At first we will create a new space time raster dataset by t.create.

t.create output=modis title="MODIS 2017" desc="MODIS data for Germany"

In the next step will register to the dataset imported MODIS data by t.register. We run this command twice, once for Aqua data than for Terra data.

t.register input=modis file=h18v03_04/tlist-mod.txt
t.register input=modis file=h18v03_04/tlist-myd.txt

Let’s check basic metedata about created dataset by t.info.

t.info input=modis
...
| Start time:................. 2017-01-01 00:00:00
| End time:................... 2018-01-04 00:00:00
...
| Number of registered maps:.. 184

Note

We are using composed product from the daily 1-kilometer LST product (MOD11A1/MYD11A1) stored on a 1-km Sinusoidal grid as the average values of clear-sky LSTs during an 8-day period.

MOD11A2.A2017297_mosaic_LST_Day_1km|2017-10-24|2017-11-01

Data querying

For querying space time raster dataset is designed t.rast.list. Let’s print raster data covering March 2017.

t.rast.list input=modis order=start_time \
where="start_time > '2017-03-01' and start_time < '2017-04-01'"

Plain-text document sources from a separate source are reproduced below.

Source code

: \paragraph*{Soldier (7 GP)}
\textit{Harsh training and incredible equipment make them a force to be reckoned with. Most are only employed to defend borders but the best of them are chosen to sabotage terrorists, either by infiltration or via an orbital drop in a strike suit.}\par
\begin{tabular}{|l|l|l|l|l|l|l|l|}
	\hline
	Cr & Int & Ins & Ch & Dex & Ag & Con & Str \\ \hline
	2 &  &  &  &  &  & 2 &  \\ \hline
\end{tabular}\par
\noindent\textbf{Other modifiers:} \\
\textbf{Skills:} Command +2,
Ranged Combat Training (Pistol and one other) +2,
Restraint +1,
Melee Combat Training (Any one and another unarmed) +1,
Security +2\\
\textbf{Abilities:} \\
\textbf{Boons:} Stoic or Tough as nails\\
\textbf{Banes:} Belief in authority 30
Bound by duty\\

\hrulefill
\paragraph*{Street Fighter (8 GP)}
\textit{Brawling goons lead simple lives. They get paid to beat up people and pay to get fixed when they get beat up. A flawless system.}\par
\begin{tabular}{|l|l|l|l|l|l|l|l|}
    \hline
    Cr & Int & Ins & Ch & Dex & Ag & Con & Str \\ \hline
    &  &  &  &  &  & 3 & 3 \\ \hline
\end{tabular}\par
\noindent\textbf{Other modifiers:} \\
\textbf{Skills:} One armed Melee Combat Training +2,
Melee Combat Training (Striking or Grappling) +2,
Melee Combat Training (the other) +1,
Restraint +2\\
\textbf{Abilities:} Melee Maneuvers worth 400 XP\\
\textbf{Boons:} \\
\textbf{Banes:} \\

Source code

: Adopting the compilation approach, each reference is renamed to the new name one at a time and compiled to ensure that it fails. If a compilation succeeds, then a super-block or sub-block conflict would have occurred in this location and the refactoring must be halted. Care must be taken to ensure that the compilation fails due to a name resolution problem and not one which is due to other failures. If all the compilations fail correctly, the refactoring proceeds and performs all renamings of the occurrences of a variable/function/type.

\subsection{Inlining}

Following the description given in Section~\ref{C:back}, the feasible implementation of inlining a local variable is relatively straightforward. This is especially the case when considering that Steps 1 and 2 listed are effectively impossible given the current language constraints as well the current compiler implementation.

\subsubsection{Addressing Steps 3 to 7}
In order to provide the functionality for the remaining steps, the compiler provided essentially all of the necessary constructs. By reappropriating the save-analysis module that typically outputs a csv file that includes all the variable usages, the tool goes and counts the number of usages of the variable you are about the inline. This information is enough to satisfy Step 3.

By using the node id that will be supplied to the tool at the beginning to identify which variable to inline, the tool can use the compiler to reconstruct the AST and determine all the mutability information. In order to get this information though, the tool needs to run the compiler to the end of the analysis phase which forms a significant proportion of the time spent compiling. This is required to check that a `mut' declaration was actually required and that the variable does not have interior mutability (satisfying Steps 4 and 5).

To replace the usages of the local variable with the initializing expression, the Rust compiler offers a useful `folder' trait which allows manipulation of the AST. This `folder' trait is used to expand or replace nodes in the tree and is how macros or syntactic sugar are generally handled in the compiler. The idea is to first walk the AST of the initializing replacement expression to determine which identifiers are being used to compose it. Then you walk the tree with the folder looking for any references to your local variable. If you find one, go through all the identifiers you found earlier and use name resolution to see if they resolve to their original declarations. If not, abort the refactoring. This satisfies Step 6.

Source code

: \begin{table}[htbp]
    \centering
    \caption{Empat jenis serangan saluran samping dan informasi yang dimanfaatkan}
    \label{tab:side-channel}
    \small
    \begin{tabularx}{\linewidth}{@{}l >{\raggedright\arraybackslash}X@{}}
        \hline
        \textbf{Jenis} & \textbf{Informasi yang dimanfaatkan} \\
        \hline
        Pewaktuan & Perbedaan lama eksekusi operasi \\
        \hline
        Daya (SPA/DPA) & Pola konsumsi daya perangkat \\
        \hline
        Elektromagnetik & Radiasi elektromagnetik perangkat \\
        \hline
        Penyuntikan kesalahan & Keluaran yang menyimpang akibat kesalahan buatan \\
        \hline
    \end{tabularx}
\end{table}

Univariate statistics can be computed by t.rast.univar (note that the command is running in the current computation region similarly as r.univar does).

t.rast.univar input=modis where="start_time > '2017-03-01' and start_time < '2017-04-01'"
id|start|end|mean|min|max|mean_of_abs|stddev|variance|coeff_var|sum|null_cells|cells
...|2017-03-06 00:00:00|2017-03-14 00:00:00|11127.9119722696|0|14548|11127.9119722696|...

As we can see we have to convert DN into Celsius scale as we done for selected data in Unit 24. Instead of running r.mapcalc we can use temporal command t.rast.mapcalc which applies map algebra to all the maps registered in input space time dataset.

Tip

Many of temporal data processing modules (t.*) support parallelization (see nproc option).

t.rast.mapcalc input=modis output=modis_c nproc=3 basename=c \
expression="if(modis != 0, modis * 0.02 - 273.15, null())"

The command will create a new space time raster dataset with raster maps in Celsius scale. Since new raster map will be created, the command requires to define basename for them. Note that new raster maps will be produced in current computation region with mask respected.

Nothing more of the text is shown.